By Brantley Snipes
Photography by Austin Britt
A day trip to Carrollton means an eight-mile road trip outside the flatland, a few degrees increase in elevation, and what seems like a hundred years back in time. This quaint town in the shadows of the Delta offers insight into not only local history, but state and national history through its preserved architecture of homes, churches, downtown buildings, and historical figures.
Descending the hill into downtown Carrollton, you are immediately transported into a living replica of 19th- century design hosting current businesses and housing contemporary families. Historic structures throughout Carrollton are restored—not renovated—and this is what allows the entire town to be one of the largest districts on the National Register of Historic Places in the United States. In fact, ninety structures contribute to Carrollton’s historic designation.
Carrollton was established as the county seat of Carroll County in 1834. At the time, it was the largest county in the state and required two county seats. The population of Carrollton peaked right after the Civil War and the establishment of the railroad. This boom triggered housing and building development in the architectural aesthetic of the early 1900s. However, with the development of state infrastructure (roads and highways), Carrollton was no longer the center of the county and thus did not experience a continued increase in population growth or development.

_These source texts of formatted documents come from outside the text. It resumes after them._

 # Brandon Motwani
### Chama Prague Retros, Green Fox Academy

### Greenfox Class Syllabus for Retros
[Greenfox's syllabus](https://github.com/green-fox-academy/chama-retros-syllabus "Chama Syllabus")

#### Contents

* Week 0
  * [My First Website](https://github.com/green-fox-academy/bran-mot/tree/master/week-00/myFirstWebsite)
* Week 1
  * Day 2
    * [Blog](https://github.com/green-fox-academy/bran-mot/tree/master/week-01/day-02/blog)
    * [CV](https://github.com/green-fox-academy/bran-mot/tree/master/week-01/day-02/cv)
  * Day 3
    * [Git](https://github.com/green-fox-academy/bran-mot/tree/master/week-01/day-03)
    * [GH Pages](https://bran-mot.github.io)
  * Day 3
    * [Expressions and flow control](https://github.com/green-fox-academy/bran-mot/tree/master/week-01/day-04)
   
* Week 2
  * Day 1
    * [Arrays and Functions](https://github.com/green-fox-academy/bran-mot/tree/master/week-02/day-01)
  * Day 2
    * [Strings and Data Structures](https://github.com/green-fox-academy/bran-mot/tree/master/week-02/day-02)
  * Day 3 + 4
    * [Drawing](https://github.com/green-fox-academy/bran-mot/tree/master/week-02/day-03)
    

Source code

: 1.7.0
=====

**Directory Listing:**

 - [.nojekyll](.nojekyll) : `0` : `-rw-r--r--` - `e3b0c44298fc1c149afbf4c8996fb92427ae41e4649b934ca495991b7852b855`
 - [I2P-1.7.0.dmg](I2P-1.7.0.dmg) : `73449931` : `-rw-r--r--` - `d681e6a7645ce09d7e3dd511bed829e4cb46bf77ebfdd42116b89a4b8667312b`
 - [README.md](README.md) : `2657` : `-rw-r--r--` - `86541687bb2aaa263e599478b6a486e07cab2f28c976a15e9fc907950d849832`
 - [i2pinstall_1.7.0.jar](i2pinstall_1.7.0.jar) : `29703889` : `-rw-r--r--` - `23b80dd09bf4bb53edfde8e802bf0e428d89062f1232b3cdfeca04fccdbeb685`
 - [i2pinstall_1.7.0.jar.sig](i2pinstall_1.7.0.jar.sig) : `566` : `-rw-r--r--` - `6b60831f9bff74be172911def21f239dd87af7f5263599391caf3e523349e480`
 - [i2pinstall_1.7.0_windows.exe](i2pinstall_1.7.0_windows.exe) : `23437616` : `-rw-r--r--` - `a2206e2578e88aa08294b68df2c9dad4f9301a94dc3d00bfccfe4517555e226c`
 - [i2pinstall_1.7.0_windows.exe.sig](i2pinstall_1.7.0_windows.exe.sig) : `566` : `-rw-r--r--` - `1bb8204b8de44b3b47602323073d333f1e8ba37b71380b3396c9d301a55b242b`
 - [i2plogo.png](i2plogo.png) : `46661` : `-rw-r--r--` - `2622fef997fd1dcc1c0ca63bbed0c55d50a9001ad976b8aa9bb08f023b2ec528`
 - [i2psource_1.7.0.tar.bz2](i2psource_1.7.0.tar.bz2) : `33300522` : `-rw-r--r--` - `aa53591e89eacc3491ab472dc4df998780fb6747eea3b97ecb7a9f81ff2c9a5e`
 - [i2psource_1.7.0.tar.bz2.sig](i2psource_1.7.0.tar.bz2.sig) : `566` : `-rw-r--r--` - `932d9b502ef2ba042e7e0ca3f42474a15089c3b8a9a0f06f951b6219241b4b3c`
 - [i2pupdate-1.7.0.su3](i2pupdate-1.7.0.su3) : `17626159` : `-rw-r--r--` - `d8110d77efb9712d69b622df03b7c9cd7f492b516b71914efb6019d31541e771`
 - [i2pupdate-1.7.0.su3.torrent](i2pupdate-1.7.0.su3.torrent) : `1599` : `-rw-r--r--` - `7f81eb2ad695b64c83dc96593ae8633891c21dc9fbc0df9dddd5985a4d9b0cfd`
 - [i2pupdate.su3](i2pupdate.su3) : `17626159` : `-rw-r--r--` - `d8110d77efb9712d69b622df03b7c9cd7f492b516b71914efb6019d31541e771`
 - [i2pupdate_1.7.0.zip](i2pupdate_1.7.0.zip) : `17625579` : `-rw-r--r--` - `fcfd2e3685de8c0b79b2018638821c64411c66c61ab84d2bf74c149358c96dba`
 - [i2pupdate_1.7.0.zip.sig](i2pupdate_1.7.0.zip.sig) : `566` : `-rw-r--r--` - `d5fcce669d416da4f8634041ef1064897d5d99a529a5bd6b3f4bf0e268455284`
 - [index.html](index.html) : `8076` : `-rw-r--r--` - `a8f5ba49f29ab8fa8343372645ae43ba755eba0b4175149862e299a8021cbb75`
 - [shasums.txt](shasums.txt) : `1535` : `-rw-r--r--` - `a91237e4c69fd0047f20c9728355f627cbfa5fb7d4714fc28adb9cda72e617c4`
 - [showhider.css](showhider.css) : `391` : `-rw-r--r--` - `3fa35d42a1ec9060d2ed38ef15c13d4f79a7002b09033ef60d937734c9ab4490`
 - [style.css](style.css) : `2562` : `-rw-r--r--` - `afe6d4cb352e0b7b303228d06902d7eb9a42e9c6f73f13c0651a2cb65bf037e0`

The population declined throughout the 20th Century and left the existing development from the early 1900s frozen in time. The community utilized what architecture it had already established instead of building new, as this was more economically feasible for a small town. Today’s population hovers around 200 and includes visionaries for both the success and preservation of this historical gem.
A day trip to Carrollton starts in the center of town at the Carroll County Courthouse. This symmetrical, two-story, hipped-roof Greek Revival building constructed of stuccoed brick was designed by James Clark Harris (Greenwood Leflore’s son-in-law). The first floor’s crossed central hall doors are never closed, which allows summer breezes to travel through the corridor. This is actually the third courthouse built in Carrollton, the second on this exact site. Upon the burning of the second courthouse, citizens were able to save most of the records, giving the county the second oldest surviving records in Mississippi.
The commercial buildings across Lexington Street from the courthouse were built in the early 1900s and represent the three-bay, cast iron frame style, which replaced the wooden structures. Just south of the courthouse is the Merrill Building Museum, the lone survivor of a strip of buildings referred to as Tobin Row. This two-story, common bond, gabled roof structure has been utilized as a store, residence, coffin manufacturer, and temporary courthouse. The store now serves as a museum of Carroll County memorabilia and showcases artifacts that include Choctaw items, old collectibles, articles, and features the John Sidney McCain collection—a compilation of personal and military memorabilia belonging to the grandfather and great- grandfather of Senator John S. McCain.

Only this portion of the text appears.